▶ [Your objective]:
Which lines below contain the word "notes"? Copy each of them.

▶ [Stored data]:
########################################

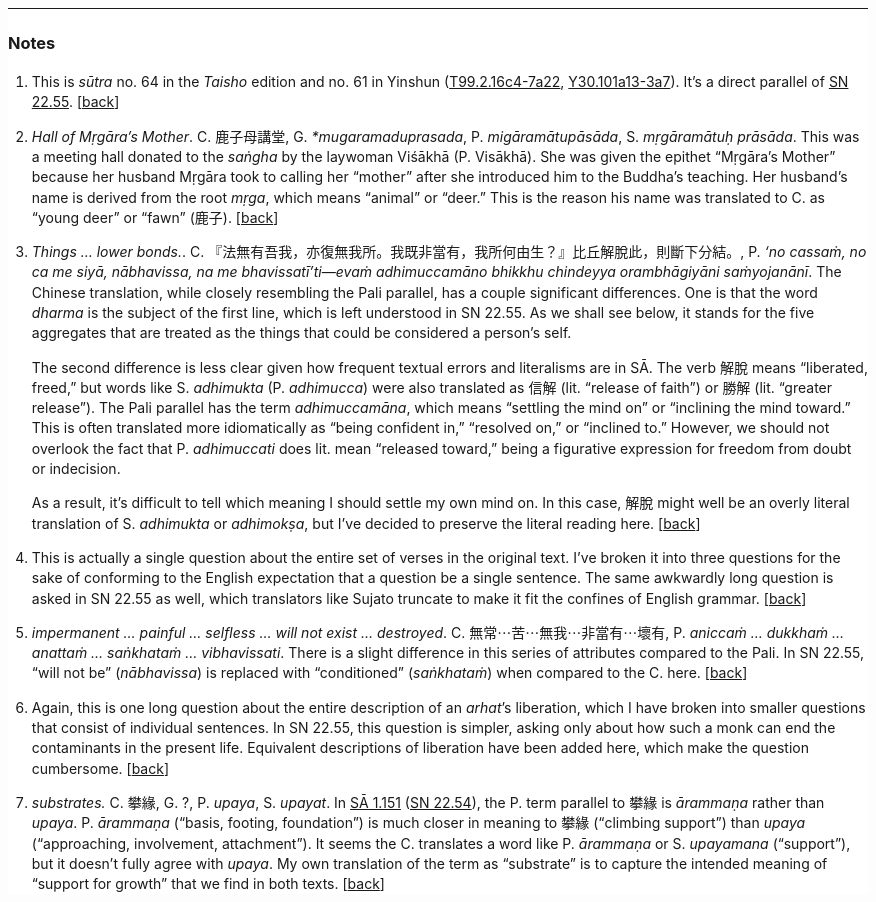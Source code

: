 <hr/>

<h3 id="notes">Notes</h3>

<ol class="notes-list">
<li id="n1"><p>This is <em>sūtra</em> no. 64 in the <cite>Taisho</cite> edition and no. 61 in Yinshun (<a href="https://cbetaonline.dila.edu.tw/zh/T02n0099_p0016c04" target="_blank">T99.2.16c4-7a22</a>, <a href="https://cbetaonline.dila.edu.tw/zh/Y30n0030_p0101a13" target="_blank">Y30.101a13-3a7</a>). It’s a direct parallel of <a href="https://suttacentral.net/sn22.55" target="_blank">SN 22.55</a>. [<a href="#ref1">back</a>]</p></li>
<li id="n2"><p><em>Hall of Mṛgāra’s Mother</em>. C. <span class="ch">鹿子母講堂</span>, G. <em>*mugaramaduprasada</em>, P. <em>migāramātupāsāda</em>, S. <em>mṛgāramātuḥ prāsāda</em>. This was a meeting hall donated to the <em>saṅgha</em> by the laywoman Viśākhā (P. Visākhā). She was given the epithet “Mṛgāra’s Mother” because her husband Mṛgāra took to calling her “mother” after she introduced him to the Buddha’s teaching. Her husband’s name is derived from the root <em>mṛga</em>, which means “animal” or “deer.” This is the reason his name was translated to C. as “young deer” or “fawn” (<span class="ch">鹿子</span>). [<a href="#ref2">back</a>]</p></li>
<li id="n3"><p><em>Things … lower bonds.</em>. C. <span class="ch">『法無有吾我，亦復無我所。我既非當有，我所何由生？』比丘解脫此，則斷下分結。</span>, P. <em>‘no cassaṁ, no ca me siyā, nābhavissa, na me bhavissatī’ti—evaṁ adhimuccamāno bhikkhu chindeyya orambhāgiyāni saṁyojanānī</em>. The Chinese translation, while closely resembling the Pali parallel, has a couple significant differences. One is that the word <em>dharma</em> is the subject of the first line, which is left understood in SN 22.55. As we shall see below, it stands for the five aggregates that are treated as the things that could be considered a person’s self.</p>
<p>The second difference is less clear given how frequent textual errors and literalisms are in SĀ. The verb <span class="ch">解脫</span> means “liberated, freed,” but words like S. <em>adhimukta</em> (P. <em>adhimucca</em>) were also translated as <span class="ch">信解</span> (lit. “release of faith”) or <span class="ch">勝解</span> (lit. “greater release”). The Pali parallel has the term <em>adhimuccamāna</em>, which means “settling the mind on” or “inclining the mind toward.” This is often translated more idiomatically as “being confident in,” “resolved on,” or “inclined to.” However, we should not overlook the fact that P. <em>adhimuccati</em> does lit. mean “released toward,” being a figurative expression for freedom from doubt or indecision.</p>
<p>As a result, it’s difficult to tell which meaning I should settle my own mind on. In this case, <span class="ch">解脫</span> might well be an overly literal translation of S. <em>adhimukta</em> or <em>adhimokṣa</em>, but I’ve decided to preserve the literal reading here. [<a href="#ref3">back</a>]</p></li>
<li id="n4"><p>This is actually a single question about the entire set of verses in the original text. I’ve broken it into three questions for the sake of conforming to the English expectation that a question be a single sentence. The same awkwardly long question is asked in SN 22.55 as well, which translators like Sujato truncate to make it fit the confines of English grammar. [<a href="#ref4">back</a>]</p></li>
<li id="n5"><p><em>impermanent … painful … selfless … will not exist … destroyed</em>. C. <span class="ch">無常⋯苦⋯無我⋯非當有⋯壞有</span>, P. <em>aniccaṁ … dukkhaṁ … anattaṁ … saṅkhataṁ … vibhavissati</em>. There is a slight difference in this series of attributes compared to the Pali. In SN 22.55, “will not be” (<em>nābhavissa</em>) is replaced with “conditioned” (<em>saṅkhataṁ</em>) when compared to the C. here. [<a href="#ref5">back</a>]</p></li>
<li id="n6"><p>Again, this is one long question about the entire description of an <em>arhat</em>’s liberation, which I have broken into smaller questions that consist of individual sentences. In SN 22.55, this question is simpler, asking only about how such a monk can end the contaminants in the present life. Equivalent descriptions of liberation have been added here, which make the question cumbersome. [<a href="#ref6">back</a>]</p></li>
<li id="n7"><p><em>substrates.</em> C. <span class="ch">攀緣</span>, G. ?, P. <em>upaya</em>, S. <em>upayat</em>. In <a href="SA1_151.html" target="_blank">SĀ 1.151</a> (<a href="https://suttacentral.net/sn22.54" target="_blank">SN 22.54</a>), the P. term parallel to <span class="ch">攀緣</span> is <em>ārammaṇa</em> rather than <em>upaya</em>. P. <em>ārammaṇa</em> (“basis, footing, foundation”) is much closer in meaning to <span class="ch">攀緣</span> (“climbing support”) than <em>upaya</em> (“approaching, involvement, attachment”). It seems the C. translates a word like P. <em>ārammaṇa</em> or S. <em>upayamana</em> (“support”), but it doesn’t fully agree with <em>upaya</em>. My own translation of the term as “substrate” is to capture the intended meaning of “support for growth” that we find in both texts. [<a href="#ref7">back</a>]</p></li>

########################################

▶ [Final answer]:
<h3 id="notes">Notes</h3>
<ol class="notes-list">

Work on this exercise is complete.